Washington foreclosures can be either judicial or non-judicial. Judicial foreclosures occur when a mortgage lacks a Power of Sale clause allowing the lender to pursue a foreclosure in the event of default without the supervision of the court. The lender files a suit against the homeowner and the court rules on whether to foreclose or not. For in-state property owners, the court rules within 30 days. Out of state homeowners are allowed 60 days. If the court rules against the homeowner, a sale is scheduled for six to eight weeks in the future.
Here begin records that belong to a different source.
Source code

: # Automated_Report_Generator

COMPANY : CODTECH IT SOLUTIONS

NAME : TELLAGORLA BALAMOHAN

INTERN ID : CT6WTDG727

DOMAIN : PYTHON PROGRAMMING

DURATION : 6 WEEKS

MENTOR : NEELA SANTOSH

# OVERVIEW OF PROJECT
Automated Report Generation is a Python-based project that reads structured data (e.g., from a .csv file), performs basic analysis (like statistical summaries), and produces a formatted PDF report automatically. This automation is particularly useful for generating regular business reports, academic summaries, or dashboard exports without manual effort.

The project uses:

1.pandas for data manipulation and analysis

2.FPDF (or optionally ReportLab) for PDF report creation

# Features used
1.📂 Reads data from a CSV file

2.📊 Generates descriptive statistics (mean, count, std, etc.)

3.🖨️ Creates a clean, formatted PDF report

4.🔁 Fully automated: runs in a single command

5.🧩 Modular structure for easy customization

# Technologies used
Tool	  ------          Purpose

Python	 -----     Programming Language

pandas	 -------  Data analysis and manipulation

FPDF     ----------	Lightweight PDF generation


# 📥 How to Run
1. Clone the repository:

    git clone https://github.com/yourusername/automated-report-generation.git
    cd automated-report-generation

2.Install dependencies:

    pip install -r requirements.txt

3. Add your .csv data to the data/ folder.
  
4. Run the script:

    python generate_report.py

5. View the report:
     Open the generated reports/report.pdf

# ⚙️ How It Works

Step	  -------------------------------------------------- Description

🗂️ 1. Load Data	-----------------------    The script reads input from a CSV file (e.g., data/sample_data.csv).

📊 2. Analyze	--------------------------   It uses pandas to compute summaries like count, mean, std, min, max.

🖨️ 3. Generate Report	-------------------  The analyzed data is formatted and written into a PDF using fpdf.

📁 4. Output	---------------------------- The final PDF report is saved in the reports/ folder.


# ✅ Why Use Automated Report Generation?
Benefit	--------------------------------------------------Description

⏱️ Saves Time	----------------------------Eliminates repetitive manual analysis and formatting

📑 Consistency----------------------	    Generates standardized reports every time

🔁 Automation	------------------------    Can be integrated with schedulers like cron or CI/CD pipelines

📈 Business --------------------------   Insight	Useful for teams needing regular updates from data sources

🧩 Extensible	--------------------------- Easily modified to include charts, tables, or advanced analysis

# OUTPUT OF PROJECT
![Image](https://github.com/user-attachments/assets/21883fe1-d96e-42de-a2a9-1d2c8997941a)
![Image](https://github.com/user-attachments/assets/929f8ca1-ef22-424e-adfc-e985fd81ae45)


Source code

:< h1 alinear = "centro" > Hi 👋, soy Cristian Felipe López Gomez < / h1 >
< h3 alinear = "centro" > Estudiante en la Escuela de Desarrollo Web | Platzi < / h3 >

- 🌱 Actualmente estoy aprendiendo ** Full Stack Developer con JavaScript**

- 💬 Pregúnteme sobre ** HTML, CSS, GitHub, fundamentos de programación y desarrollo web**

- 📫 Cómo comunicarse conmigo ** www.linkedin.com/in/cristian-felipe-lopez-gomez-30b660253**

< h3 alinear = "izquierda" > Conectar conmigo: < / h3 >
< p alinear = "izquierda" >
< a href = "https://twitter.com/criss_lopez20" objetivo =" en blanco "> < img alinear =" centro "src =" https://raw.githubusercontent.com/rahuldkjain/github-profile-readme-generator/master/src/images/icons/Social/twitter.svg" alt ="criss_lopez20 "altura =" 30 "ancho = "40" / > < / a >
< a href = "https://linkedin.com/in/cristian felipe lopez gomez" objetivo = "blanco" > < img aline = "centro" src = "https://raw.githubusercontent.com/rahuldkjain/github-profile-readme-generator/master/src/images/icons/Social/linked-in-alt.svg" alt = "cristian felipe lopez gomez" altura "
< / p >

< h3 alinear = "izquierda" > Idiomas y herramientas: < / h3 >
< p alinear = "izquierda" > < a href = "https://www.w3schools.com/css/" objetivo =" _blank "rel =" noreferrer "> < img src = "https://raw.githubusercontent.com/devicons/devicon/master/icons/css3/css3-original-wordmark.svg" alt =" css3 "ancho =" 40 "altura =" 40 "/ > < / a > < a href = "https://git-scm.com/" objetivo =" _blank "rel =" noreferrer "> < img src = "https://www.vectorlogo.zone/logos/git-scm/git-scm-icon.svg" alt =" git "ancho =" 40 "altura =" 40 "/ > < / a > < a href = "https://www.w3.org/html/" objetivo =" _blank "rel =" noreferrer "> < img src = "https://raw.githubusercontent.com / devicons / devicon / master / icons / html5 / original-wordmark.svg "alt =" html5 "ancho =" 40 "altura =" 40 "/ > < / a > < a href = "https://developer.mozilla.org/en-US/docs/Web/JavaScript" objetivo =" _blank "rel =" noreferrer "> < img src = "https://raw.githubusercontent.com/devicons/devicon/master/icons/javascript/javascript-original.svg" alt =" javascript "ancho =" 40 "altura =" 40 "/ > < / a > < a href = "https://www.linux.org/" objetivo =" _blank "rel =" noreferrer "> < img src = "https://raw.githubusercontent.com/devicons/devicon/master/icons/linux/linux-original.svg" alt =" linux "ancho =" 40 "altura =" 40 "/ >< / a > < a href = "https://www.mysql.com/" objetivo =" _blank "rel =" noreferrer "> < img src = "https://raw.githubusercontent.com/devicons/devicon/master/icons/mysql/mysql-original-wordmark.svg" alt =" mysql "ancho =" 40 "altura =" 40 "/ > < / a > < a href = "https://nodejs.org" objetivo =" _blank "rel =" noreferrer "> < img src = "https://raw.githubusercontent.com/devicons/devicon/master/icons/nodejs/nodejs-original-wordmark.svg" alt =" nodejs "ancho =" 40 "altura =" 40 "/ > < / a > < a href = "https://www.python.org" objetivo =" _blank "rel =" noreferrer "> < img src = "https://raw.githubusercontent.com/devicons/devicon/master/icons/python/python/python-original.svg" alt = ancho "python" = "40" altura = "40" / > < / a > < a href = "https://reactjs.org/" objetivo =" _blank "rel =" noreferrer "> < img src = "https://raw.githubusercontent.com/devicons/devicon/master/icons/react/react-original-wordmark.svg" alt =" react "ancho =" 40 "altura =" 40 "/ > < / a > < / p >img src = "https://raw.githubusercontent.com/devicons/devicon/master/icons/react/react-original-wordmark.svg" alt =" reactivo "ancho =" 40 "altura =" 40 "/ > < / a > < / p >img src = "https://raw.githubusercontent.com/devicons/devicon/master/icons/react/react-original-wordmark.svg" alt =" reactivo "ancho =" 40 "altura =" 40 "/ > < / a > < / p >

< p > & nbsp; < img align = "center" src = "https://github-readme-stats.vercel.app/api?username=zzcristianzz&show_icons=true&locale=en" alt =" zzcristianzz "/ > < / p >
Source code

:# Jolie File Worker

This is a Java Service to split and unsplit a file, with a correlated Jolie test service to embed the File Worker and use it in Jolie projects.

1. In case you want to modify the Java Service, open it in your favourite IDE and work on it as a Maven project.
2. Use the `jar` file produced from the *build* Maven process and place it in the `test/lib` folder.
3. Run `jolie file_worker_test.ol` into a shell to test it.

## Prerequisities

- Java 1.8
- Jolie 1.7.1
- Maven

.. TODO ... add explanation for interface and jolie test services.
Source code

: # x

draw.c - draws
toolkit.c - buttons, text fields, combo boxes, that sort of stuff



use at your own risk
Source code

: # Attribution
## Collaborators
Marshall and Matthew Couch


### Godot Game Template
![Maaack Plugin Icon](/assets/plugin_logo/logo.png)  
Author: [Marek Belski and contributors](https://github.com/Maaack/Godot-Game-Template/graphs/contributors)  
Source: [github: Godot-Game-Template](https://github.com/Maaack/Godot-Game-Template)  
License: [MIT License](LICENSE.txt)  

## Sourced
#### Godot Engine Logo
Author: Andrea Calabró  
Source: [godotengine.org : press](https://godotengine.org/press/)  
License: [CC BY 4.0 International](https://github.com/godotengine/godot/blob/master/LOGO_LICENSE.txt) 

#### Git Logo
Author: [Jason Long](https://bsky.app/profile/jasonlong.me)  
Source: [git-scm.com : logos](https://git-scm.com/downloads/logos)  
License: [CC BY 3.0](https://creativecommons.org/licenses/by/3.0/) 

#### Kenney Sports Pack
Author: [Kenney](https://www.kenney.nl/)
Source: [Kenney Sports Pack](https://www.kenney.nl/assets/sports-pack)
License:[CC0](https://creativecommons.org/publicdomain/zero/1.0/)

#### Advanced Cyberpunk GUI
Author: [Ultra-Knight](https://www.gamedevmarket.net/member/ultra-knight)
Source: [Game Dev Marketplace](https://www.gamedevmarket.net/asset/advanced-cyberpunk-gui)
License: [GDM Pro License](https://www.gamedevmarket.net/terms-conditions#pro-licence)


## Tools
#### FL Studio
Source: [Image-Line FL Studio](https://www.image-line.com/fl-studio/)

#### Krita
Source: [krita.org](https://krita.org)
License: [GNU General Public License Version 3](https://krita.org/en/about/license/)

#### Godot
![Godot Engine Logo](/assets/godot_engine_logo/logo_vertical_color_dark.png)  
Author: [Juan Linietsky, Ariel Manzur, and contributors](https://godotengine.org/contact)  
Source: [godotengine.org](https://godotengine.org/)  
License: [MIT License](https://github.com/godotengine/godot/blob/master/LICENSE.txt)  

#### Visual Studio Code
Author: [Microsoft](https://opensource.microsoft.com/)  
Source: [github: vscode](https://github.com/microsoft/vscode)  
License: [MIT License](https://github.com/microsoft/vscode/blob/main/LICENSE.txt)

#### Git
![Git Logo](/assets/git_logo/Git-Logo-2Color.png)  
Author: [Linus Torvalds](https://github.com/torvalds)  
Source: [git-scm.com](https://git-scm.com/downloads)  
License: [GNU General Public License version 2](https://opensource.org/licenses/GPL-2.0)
To begin a non-judicial foreclosure, the lender mails a Notice of Default to the homeowner informing them of the debt owed and the impending foreclosure. If the homeowner still does not provide payment within 30 days, the lender can schedule a foreclosure sale. In either case, the homeowner can stop the foreclosure by providing the default payment to the lender at any point before the sale occurs.

To advertise properly, a Notice of Sale must be recorded with the county register 90 days before the sale occurs. The homeowner is to receive the Notice with the same warning. It must also appear twice in a local newspaper, the first publication appearing between the 32nd and 28th day before the sale and the second between the 11th and the 7th day before the sale.

At the sale, a lender of the trustee or court clerk auctions off the property to the highest bidder. The winning bidder may take possession of the property twenty days after providing payment of his bid. There are no rights to redemption for non-judicial foreclosures.

Judicial foreclosures allow the homeowner one full year to redeem ownership by providing the full loan amount plus interest. During this time they may remain on their property.